Afrique : Ecobank veut tirer parti de la crise européenne
Dans la tourmente, les banques du Vieux Continent devraient réduire leurs crédits aux sociétés de négoce. Libérant ainsi un terrain que le groupe panafricain Ecobank compte bien investir.
La crise de la dette qui sévit en Europe et qui malmène les principales banques du Vieux Continent est en passe de produire son premier effet (indirect) en Afrique.
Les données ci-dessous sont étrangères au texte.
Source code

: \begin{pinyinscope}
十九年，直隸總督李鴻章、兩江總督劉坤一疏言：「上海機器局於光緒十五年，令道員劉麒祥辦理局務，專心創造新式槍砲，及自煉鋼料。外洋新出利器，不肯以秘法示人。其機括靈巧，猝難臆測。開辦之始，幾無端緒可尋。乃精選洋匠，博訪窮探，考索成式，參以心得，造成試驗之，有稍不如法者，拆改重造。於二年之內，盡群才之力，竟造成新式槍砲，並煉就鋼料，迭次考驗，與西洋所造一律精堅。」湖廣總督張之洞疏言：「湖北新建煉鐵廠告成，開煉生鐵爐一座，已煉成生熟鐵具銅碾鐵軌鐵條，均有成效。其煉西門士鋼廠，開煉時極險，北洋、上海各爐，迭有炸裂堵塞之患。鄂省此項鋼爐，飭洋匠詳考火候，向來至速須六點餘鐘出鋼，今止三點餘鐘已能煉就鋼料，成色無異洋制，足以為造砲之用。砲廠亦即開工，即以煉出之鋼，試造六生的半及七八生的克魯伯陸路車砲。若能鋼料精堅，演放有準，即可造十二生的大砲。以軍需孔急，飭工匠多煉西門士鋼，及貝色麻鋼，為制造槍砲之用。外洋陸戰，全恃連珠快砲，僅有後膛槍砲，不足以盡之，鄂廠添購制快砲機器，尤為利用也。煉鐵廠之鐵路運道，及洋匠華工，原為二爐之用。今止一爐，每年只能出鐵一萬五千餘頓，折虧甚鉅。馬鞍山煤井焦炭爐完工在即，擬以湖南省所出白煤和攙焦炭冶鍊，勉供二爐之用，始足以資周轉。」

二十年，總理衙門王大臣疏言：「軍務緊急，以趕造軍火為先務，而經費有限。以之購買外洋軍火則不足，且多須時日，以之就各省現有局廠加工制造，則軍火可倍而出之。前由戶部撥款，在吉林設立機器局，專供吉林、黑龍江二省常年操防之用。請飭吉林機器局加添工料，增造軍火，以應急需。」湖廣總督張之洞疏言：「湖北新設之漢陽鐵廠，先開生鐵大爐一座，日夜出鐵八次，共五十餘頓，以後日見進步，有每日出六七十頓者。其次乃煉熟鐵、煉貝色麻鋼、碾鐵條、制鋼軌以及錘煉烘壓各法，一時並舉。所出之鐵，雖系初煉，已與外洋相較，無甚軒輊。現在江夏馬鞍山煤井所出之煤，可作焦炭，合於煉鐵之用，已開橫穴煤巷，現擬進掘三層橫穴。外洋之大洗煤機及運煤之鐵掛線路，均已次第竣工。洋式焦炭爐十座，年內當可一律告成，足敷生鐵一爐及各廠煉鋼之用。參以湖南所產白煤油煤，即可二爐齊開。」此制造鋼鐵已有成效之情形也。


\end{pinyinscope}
Contraintes de renforcer leurs fonds propres, les banques européennes devraient lever le pied sur le financement des activités d’import-export de matières premières et de produits de base, un secteur qui pourrait alors connaître de graves problèmes en 2012. Les spécialistes tablent sur un resserrement de 25 % à 30 % des crédits accordés aux sociétés de négoce. Le coût du crédit devenant plus élevé, les importateurs pourraient répercuter la hausse sur leurs prix. Et, au final, pénaliser les consommateurs.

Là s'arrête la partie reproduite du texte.